A status update, a text message, a tweet or an email became part of our daily dose of interactions and most of the times are preferable to the face to face conversation. The dialogues are happening in the online sphere while the internet is building up its collaborative era.
The seductive advantage of the virtual world to bring people together from wide corners of the world contaminated also the dialogues with friends and family in the close vicinity. The neighbours might need their own private online environment for building a strong community as indicates the creators of Next door.
No news here: technology reshapes the way we interact with each other.

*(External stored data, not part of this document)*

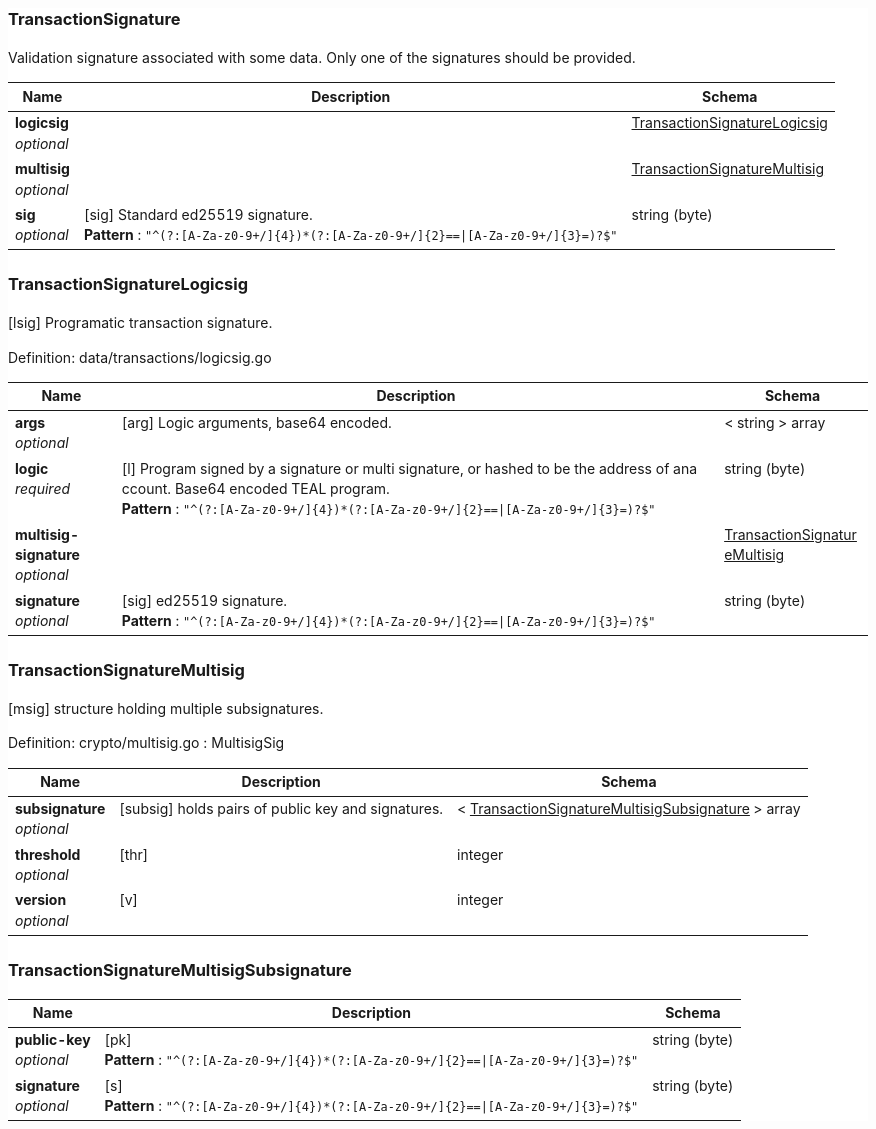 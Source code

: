 
<a name="transactionsignature"></a>
### TransactionSignature
Validation signature associated with some data. Only one of the signatures should be provided.


|Name|Description|Schema|
|---|---|---|
|**logicsig**  <br>*optional*||[TransactionSignatureLogicsig](#transactionsignaturelogicsig)|
|**multisig**  <br>*optional*||[TransactionSignatureMultisig](#transactionsignaturemultisig)|
|**sig**  <br>*optional*|\[sig\] Standard ed25519 signature.  <br>**Pattern** : `"^(?:[A-Za-z0-9+/]{4})*(?:[A-Za-z0-9+/]{2}==\|[A-Za-z0-9+/]{3}=)?$"`|string (byte)|


<a name="transactionsignaturelogicsig"></a>
### TransactionSignatureLogicsig
\[lsig\] Programatic transaction signature.

Definition:
data/transactions/logicsig.go


|Name|Description|Schema|
|---|---|---|
|**args**  <br>*optional*|\[arg\] Logic arguments, base64 encoded.|< string > array|
|**logic**  <br>*required*|\[l\] Program signed by a signature or multi signature, or hashed to be the address of ana ccount. Base64 encoded TEAL program.  <br>**Pattern** : `"^(?:[A-Za-z0-9+/]{4})*(?:[A-Za-z0-9+/]{2}==\|[A-Za-z0-9+/]{3}=)?$"`|string (byte)|
|**multisig-signature**  <br>*optional*||[TransactionSignatureMultisig](#transactionsignaturemultisig)|
|**signature**  <br>*optional*|\[sig\] ed25519 signature.  <br>**Pattern** : `"^(?:[A-Za-z0-9+/]{4})*(?:[A-Za-z0-9+/]{2}==\|[A-Za-z0-9+/]{3}=)?$"`|string (byte)|


<a name="transactionsignaturemultisig"></a>
### TransactionSignatureMultisig
\[msig\] structure holding multiple subsignatures.

Definition:
crypto/multisig.go : MultisigSig


|Name|Description|Schema|
|---|---|---|
|**subsignature**  <br>*optional*|\[subsig\] holds pairs of public key and signatures.|< [TransactionSignatureMultisigSubsignature](#transactionsignaturemultisigsubsignature) > array|
|**threshold**  <br>*optional*|\[thr\]|integer|
|**version**  <br>*optional*|\[v\]|integer|


<a name="transactionsignaturemultisigsubsignature"></a>
### TransactionSignatureMultisigSubsignature

|Name|Description|Schema|
|---|---|---|
|**public-key**  <br>*optional*|\[pk\]  <br>**Pattern** : `"^(?:[A-Za-z0-9+/]{4})*(?:[A-Za-z0-9+/]{2}==\|[A-Za-z0-9+/]{3}=)?$"`|string (byte)|
|**signature**  <br>*optional*|\[s\]  <br>**Pattern** : `"^(?:[A-Za-z0-9+/]{4})*(?:[A-Za-z0-9+/]{2}==\|[A-Za-z0-9+/]{3}=)?$"`|string (byte)|
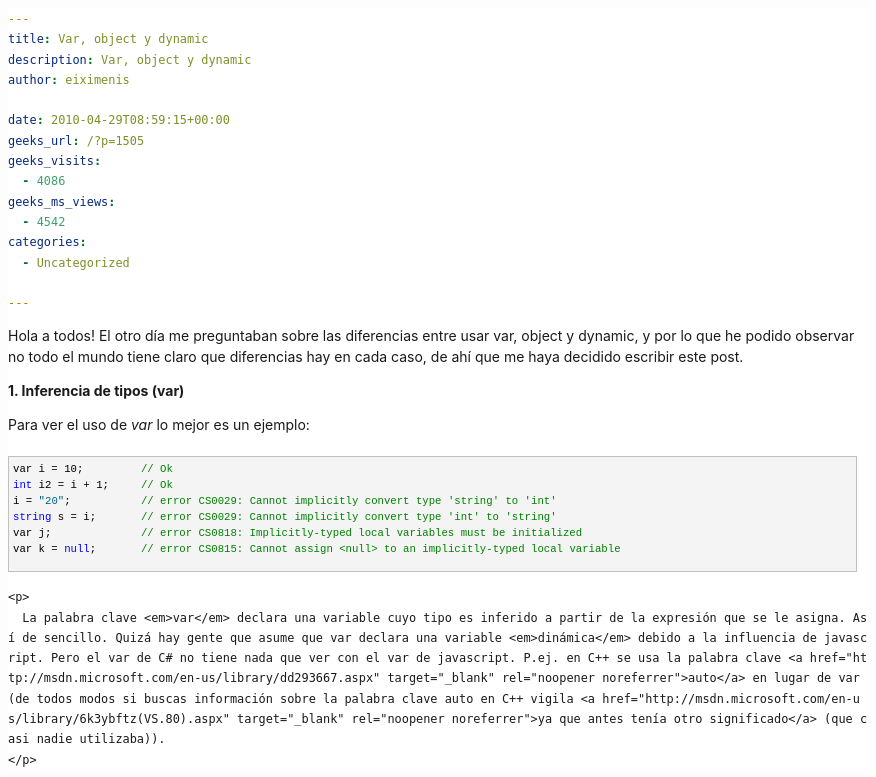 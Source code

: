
 ```yaml
---
title: Var, object y dynamic
description: Var, object y dynamic
author: eiximenis

date: 2010-04-29T08:59:15+00:00
geeks_url: /?p=1505
geeks_visits:
  - 4086
geeks_ms_views:
  - 4542
categories:
  - Uncategorized

---
```

Hola a todos! El otro día me preguntaban sobre las diferencias entre usar var, object y dynamic, y por lo que he podido observar no todo el mundo tiene claro que diferencias hay en cada caso, de ahí que me haya decidido escribir este post.

**1. Inferencia de tipos (var)**

Para ver el uso de _var_ lo mejor es un ejemplo:

<div style="border-bottom: silver 1px solid; text-align: left; border-left: silver 1px solid; padding-bottom: 4px; line-height: 12pt; background-color: #f4f4f4; margin: 20px 0px 10px; padding-left: 4px; width: 97.5%; padding-right: 4px; font-family: &#39;Courier New&#39;, courier, monospace; direction: ltr; max-height: 200px; font-size: 8pt; overflow: auto; border-top: silver 1px solid; cursor: text; border-right: silver 1px solid; padding-top: 4px" id="codeSnippetWrapper">
  <pre style="border-bottom-style: none; text-align: left; padding-bottom: 0px; line-height: 12pt; border-right-style: none; background-color: #f4f4f4; margin: 0em; padding-left: 0px; width: 100%; padding-right: 0px; font-family: &#39;Courier New&#39;, courier, monospace; direction: ltr; border-top-style: none; color: black; font-size: 8pt; border-left-style: none; overflow: visible; padding-top: 0px" id="codeSnippet">var i = 10;         <span style="color: #008000">// Ok</span><br /><span style="color: #0000ff">int</span> i2 = i + 1;     <span style="color: #008000">// Ok</span><br />i = <span style="color: #006080">"20"</span>;           <span style="color: #008000">// error CS0029: Cannot implicitly convert type 'string' to 'int'</span><br /><span style="color: #0000ff">string</span> s = i;       <span style="color: #008000">// error CS0029: Cannot implicitly convert type 'int' to 'string'</span><br />var j;              <span style="color: #008000">// error CS0818: Implicitly-typed local variables must be initialized</span><br />var k = <span style="color: #0000ff">null</span>;       <span style="color: #008000">// error CS0815: Cannot assign &lt;null&gt; to an implicitly-typed local variable</span><br /></pre>
  
  <p>
    </div> 
    
    <p>
      La palabra clave <em>var</em> declara una variable cuyo tipo es inferido a partir de la expresión que se le asigna. Así de sencillo. Quizá hay gente que asume que var declara una variable <em>dinámica</em> debido a la influencia de javascript. Pero el var de C# no tiene nada que ver con el var de javascript. P.ej. en C++ se usa la palabra clave <a href="http://msdn.microsoft.com/en-us/library/dd293667.aspx" target="_blank" rel="noopener noreferrer">auto</a> en lugar de var (de todos modos si buscas información sobre la palabra clave auto en C++ vigila <a href="http://msdn.microsoft.com/en-us/library/6k3ybftz(VS.80).aspx" target="_blank" rel="noopener noreferrer">ya que antes tenía otro significado</a> (que casi nadie utilizaba)).
    </p>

But what if you would take a break from online dialogues? No single tweet, photo uploaded or facebook likes. What if for a while your entire existence would concentrate to face to face conversations? How your world would look like?
Jake Reilly took 90 days off from online world in what he called the Amish project, an experiment which proved to be exactly this: time for re-discovering real conversations. The three months are a journey for finding new meaningful (offline) ways to communicate with the others.
The return to the connected world wears the awareness of the difference between relationships and connections.
Paul Miller is going further – he decided to take a break from internet for one year. The experiment is under developing and, supported by colleagues, he is documenting this challenge and sending his thoughts to the world.
The already 4 months in online deprivation brings him beyond the enthusiasm that Jake Reilly also experienced. The time allows him to make delicate analysis of our connections and the online existence constructed from multiple avatars.
How come a click became such debated act of life?
Sherry Turkle in a brilliant TEDTalk connects the dots:
“Texting, email, posting – all of these things let us present the self as we want to be […] Human relationships are rich and they’re messy and they’re demanding. And we clear them up with technology. […] Technology appeals to us most where we are most vulnerable”.
Is it? It’s up to us to use of all these communication tools in the way that serves us best.